4

I would like to shuffle output of find BUT with a fixed seed, so that every time I run the command I get the same output.

Here's how I shuffle:

find . -name '*.wav' | shuf

The issue is that every time we have a new seed -> new order. My attempt to fix it:

find . -name '*.wav' | shuf --random-source=<(echo 42)

That works only on occasions (i.e. just a few cases, in a deterministic way). Most of the time it fails with:

shuf: ‘/proc/self/fd/12’: end of file

Same error is produced by e.g.

seq 1 100 | sort -R --random-source=<(echo 42)

That I have seen being used in other places.

This works though:

printf '%s\n' a b c | shuf --random-source=<(echo 42)

Why is that? And how I can fix it? I am open to any suggestions. Output of the find is a part of a larger script. The solution should work for bash and zsh.

Why my solution did not work (EDIT)

Thanks to @franzisk and @Inian I think I understand now why my initial solution did not work. I was looking at --random-source as it were a seek, while it is, well, "random source" = source of randomness.
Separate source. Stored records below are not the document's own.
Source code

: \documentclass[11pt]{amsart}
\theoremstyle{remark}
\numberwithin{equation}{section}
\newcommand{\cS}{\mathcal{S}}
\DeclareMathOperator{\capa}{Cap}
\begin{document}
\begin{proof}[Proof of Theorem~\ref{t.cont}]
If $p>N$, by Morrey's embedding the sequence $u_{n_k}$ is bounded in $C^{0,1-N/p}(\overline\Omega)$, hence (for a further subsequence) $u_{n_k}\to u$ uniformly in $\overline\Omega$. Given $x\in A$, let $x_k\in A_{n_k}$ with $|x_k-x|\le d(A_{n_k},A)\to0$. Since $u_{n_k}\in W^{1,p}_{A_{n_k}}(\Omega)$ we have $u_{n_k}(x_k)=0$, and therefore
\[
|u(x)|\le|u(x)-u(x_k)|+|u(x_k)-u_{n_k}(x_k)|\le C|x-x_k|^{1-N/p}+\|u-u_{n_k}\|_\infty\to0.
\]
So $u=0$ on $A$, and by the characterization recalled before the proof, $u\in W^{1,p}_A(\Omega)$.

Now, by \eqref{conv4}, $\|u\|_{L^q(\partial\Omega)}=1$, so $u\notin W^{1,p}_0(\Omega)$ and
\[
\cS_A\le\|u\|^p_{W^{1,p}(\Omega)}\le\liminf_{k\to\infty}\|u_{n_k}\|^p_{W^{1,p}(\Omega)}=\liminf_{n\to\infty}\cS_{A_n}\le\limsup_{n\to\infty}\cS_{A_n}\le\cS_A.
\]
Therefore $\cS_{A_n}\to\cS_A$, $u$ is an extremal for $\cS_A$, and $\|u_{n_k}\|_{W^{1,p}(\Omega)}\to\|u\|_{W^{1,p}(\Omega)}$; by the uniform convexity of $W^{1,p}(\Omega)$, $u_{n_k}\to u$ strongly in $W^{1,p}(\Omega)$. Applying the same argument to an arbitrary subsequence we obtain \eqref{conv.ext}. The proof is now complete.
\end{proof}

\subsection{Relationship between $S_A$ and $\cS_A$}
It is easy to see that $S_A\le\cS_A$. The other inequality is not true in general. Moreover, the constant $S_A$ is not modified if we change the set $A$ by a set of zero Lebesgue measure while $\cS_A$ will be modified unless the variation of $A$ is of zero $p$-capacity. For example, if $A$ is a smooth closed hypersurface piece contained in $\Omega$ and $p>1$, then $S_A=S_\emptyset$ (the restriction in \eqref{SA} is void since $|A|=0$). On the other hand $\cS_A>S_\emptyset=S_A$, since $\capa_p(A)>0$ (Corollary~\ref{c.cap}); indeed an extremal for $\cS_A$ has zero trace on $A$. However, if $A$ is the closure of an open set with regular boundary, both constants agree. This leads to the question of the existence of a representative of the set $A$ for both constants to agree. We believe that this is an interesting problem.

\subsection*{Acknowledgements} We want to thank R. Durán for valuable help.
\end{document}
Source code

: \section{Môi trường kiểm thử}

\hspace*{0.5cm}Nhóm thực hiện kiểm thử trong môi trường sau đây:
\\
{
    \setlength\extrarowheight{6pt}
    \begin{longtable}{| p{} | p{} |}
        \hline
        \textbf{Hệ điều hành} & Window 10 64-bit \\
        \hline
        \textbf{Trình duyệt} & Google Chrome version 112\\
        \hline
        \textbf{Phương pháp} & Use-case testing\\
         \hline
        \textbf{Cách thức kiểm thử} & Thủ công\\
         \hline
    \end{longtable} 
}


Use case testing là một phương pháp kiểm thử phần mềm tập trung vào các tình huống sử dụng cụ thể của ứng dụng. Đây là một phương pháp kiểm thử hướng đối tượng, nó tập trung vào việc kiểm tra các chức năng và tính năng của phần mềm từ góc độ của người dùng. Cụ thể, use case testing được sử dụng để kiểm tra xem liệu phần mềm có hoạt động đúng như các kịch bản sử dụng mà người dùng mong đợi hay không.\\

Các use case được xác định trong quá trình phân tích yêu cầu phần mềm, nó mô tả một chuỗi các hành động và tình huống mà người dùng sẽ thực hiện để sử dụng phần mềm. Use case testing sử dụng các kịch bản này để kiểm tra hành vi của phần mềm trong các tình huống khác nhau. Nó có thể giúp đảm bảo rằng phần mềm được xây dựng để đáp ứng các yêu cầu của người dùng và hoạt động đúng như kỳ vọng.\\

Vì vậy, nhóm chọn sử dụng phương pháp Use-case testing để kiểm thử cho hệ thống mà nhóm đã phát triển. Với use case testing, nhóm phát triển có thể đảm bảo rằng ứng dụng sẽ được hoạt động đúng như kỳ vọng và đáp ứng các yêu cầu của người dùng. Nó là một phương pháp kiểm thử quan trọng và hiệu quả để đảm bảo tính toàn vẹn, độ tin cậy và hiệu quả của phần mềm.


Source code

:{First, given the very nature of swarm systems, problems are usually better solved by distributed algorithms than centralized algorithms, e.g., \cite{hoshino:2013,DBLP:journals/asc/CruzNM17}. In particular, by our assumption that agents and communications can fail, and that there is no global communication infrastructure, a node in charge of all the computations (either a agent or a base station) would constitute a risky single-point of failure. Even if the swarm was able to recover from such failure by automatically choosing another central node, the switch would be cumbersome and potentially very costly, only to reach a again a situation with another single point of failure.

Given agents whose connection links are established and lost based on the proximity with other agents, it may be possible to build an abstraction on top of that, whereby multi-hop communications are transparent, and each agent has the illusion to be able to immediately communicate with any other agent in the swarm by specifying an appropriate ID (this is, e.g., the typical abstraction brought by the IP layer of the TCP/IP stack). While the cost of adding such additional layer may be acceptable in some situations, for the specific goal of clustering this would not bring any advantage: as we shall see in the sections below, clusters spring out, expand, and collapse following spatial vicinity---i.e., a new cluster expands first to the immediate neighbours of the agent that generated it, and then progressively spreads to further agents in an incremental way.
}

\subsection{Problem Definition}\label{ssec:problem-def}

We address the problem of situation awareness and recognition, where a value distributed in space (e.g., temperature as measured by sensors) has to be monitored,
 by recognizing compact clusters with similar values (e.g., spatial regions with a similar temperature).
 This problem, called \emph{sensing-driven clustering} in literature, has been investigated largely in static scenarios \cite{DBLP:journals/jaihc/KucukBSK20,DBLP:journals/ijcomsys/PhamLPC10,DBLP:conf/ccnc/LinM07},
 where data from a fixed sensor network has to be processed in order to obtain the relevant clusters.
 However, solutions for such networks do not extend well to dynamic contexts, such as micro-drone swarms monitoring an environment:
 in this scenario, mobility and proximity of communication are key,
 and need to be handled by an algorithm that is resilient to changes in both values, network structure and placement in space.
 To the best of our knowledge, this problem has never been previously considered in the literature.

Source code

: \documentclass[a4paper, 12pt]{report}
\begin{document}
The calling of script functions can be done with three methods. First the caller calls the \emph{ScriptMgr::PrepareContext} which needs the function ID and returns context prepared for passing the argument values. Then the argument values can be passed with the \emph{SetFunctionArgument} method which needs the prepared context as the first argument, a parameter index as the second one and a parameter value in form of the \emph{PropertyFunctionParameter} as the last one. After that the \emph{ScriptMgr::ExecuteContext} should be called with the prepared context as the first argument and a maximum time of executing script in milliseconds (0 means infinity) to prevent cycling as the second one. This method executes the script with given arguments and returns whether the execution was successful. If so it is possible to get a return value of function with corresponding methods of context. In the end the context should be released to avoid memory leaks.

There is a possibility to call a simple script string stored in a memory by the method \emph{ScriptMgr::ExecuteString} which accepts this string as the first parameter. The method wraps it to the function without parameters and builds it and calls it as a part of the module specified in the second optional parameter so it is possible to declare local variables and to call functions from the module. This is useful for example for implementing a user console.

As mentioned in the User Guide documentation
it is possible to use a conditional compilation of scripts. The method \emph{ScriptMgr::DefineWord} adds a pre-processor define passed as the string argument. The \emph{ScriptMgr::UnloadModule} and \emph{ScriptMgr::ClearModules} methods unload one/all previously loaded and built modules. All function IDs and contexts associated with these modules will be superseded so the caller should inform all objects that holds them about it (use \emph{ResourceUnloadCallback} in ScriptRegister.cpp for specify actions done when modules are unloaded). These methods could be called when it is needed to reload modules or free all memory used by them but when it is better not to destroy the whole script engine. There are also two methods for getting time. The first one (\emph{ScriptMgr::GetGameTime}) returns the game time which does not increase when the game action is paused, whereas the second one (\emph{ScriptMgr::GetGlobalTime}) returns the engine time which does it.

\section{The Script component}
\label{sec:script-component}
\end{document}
My echo 42 simply does not provide enough entropy for anything longer than a few lines. That's why it worked only in a couple of cases!
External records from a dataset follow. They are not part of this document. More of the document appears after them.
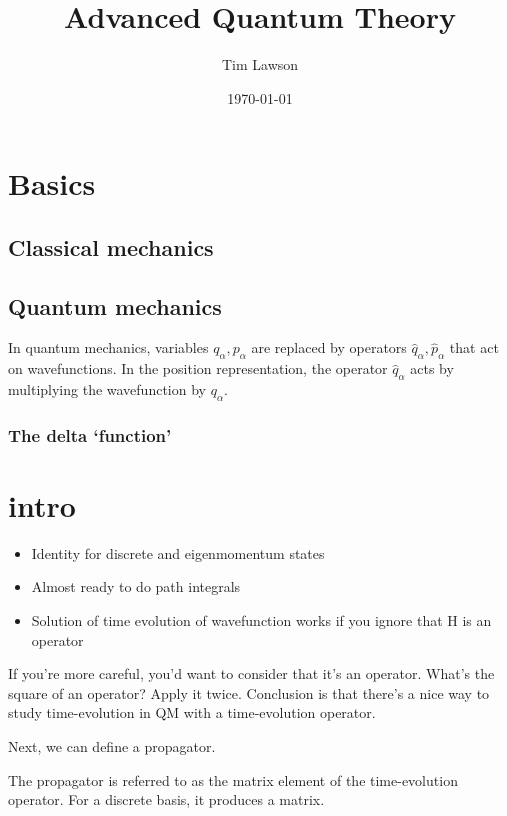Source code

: \documentclass[a4paper]{extarticle}
\title{Advanced Quantum Theory}
\author{Tim Lawson}
\date{\today}
\begin{document}
\maketitle

\tableofcontents
\listoftheorems

\section{Basics}

\subsection{Classical mechanics}

\subsection{Quantum mechanics}

In quantum mechanics, variables $q_\alpha, p_\alpha$ are replaced by operators
$\hat{q}_\alpha, \hat{p}_\alpha$ that act on wavefunctions.
In the position representation, the operator $\hat{q}_\alpha$ acts by
multiplying the wavefunction by $q_\alpha$.

\subsubsection{The delta `function'}

\section{intro}

\begin{itemize}
  \item Identity for discrete and eigenmomentum states
  \item Almost ready to do path integrals
  \item Solution of time evolution of wavefunction works if you ignore that H is an operator
\end{itemize}

If you're more careful, you'd want to consider that it's an operator.
What's the square of an operator? Apply it twice.
Conclusion is that there's a nice way to study time-evolution in QM with a time-evolution operator.

Next, we can define a propagator.

The propagator is referred to as the matrix element of the time-evolution operator.
For a discrete basis, it produces a matrix.
\end{document}
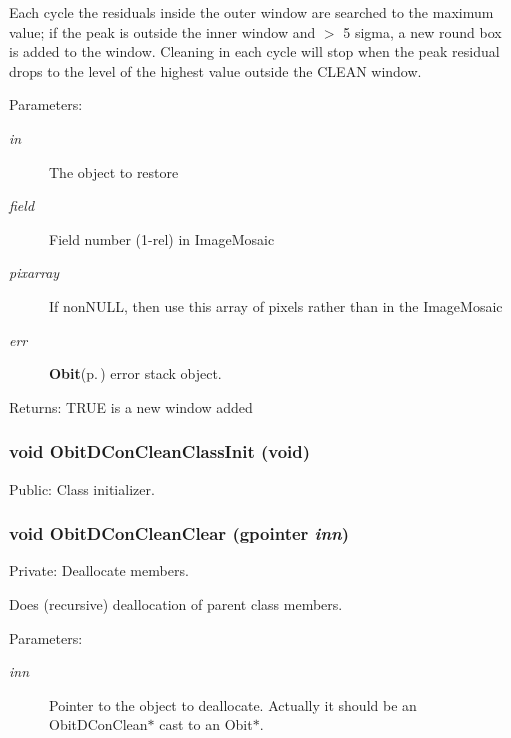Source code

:Each cycle the residuals inside the outer window are searched to the maximum value; if the peak is outside the inner window and $>$ 5 sigma, a new round box is added to the window. Cleaning in each cycle will stop when the peak residual drops to the level of the highest value outside the CLEAN window. \begin{Desc}
\item[Parameters:]
\begin{description}
\item[{\em in}]The object to restore \item[{\em field}]Field number (1-rel) in Image\-Mosaic \item[{\em pixarray}]If non\-NULL, then use this array of pixels rather than in the Image\-Mosaic \item[{\em err}]{\bf Obit}{\rm (p.\,\pageref{structObit})} error stack object. \end{description}
\end{Desc}
\begin{Desc}
\item[Returns:]TRUE is a new window added \end{Desc}
\subsubsection{\setlength{\rightskip}{0pt plus 5cm}void Obit\-DCon\-Clean\-Class\-Init (void)}\label{ObitDConClean_8c_a28}


Public: Class initializer. 

\subsubsection{\setlength{\rightskip}{0pt plus 5cm}void Obit\-DCon\-Clean\-Clear (gpointer {\em inn})}\label{ObitDConClean_8c_a4}


Private: Deallocate members. 

Does (recursive) deallocation of parent class members. \begin{Desc}
\item[Parameters:]
\begin{description}
\item[{\em inn}]Pointer to the object to deallocate. Actually it should be an Obit\-DCon\-Clean$\ast$ cast to an Obit$\ast$. \end{description}
\end{Desc}
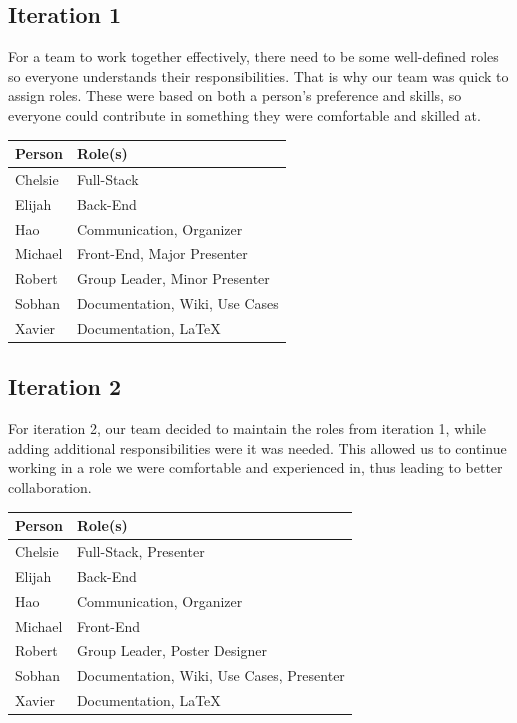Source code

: \documentclass[11pt,onside]{report}
\begin{document}
\subsection{Iteration 1}
For a team to work together effectively, there need to be some well-defined roles so everyone understands their responsibilities. That is why our team was quick to assign roles. These were based on both a person's preference and skills, so everyone could contribute in something they were comfortable and skilled at.
\begin{center}
\begin{tabular}{|l|l|}
    \hline
    \bf{Person} & \bf{Role(s)}  \\
    \hline
    Chelsie & Full-Stack \\
    \hline
    Elijah & Back-End \\
    \hline
    Hao & Communication, Organizer \\
    \hline
    Michael & Front-End, Major Presenter \\
    \hline
    Robert & Group Leader, Minor Presenter \\
    \hline
    Sobhan & Documentation, Wiki, Use Cases \\
    \hline
    Xavier & Documentation, \LaTeX{} \\
    \hline
\end{tabular}
\end{center}

\subsection{Iteration 2}

For iteration 2, our team decided to maintain the roles from iteration 1, while adding additional responsibilities were it was needed. This allowed us to continue working in a role we were comfortable and experienced in, thus leading to better collaboration.

\begin{center}
\begin{tabular}{|l|l|}
    \hline
    \bf{Person} & \bf{Role(s)}  \\
    \hline
    Chelsie & Full-Stack, Presenter \\
    \hline
    Elijah & Back-End \\
    \hline
    Hao & Communication, Organizer \\
    \hline
    Michael & Front-End\\
    \hline
    Robert & Group Leader, Poster Designer \\
    \hline
    Sobhan & Documentation, Wiki, Use Cases, Presenter \\
    \hline
    Xavier & Documentation, \LaTeX{} \\
    \hline
\end{tabular}
\end{center}
\end{document}
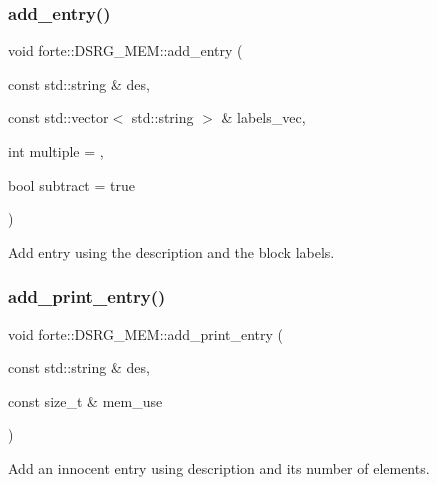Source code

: \subsubsection{\texorpdfstring{add\+\_\+entry()}{add\_entry()}\hspace{0.1cm}{\footnotesize\ttfamily [2/2]}}
{\footnotesize\ttfamily void forte\+::\+D\+S\+R\+G\+\_\+\+M\+E\+M\+::add\+\_\+entry (\begin{DoxyParamCaption}\item[{const std\+::string \&}]{des,  }\item[{const std\+::vector$<$ std\+::string $>$ \&}]{labels\+\_\+vec,  }\item[{int}]{multiple = {},  }\item[{bool}]{subtract = {\ttfamily true} }\end{DoxyParamCaption})}



Add entry using the description and the block labels. 

\mbox{\label{classforte_1_1_d_s_r_g___m_e_m_a6b2ef9118482dc897088d28d29cffe2a}} 
\subsubsection{\texorpdfstring{add\+\_\+print\+\_\+entry()}{add\_print\_entry()}}
{\footnotesize\ttfamily void forte\+::\+D\+S\+R\+G\+\_\+\+M\+E\+M\+::add\+\_\+print\+\_\+entry (\begin{DoxyParamCaption}\item[{const std\+::string \&}]{des,  }\item[{const size\+\_\+t \&}]{mem\+\_\+use }\end{DoxyParamCaption})}



Add an innocent entry using description and its number of elements. 

\mbox{\label{classforte_1_1_d_s_r_g___m_e_m_a2339785c4d656ff51becb628c9c60926}}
"Seeding" (as in: sending) large number of bytes does the job as it provides enough entropy.

Lukasz Tracewski
  • 10,794
  • 3
  • 34
  • 53
  • Does this post help - [Shuffling lines of a file with a fixed seed?](https://stackoverflow.com/q/5914513/5291015) – Inian Feb 17 '20 at 16:20
  • Thanks @Inian - it does. Initially I thought these are different problems, but now I begin to see why these are really similar. I did not understand how the random numbers are generated; this helped me a great deal: https://www.gnu.org/software/coreutils/manual/html_node/Random-sources.html#Random-sources (doc linked in the answer you gave). – Lukasz Tracewski Feb 17 '20 at 18:30

1 Answers1

2

You can create your fixed_random function, using openssl to generate your random-source flow, like this

get_fixed_random()
{
  openssl enc -aes-256-ctr -pass pass:"$1" -nosalt </dev/zero 2>/dev/null
}

Load the function into your environment

. /file-containing/get_fixed_random

Launch the find command, pipe the output to shuf using the random function to feed the --random-source option

find . -name '*.wav'  | shuf --random-source=<(get_fixed_random 55)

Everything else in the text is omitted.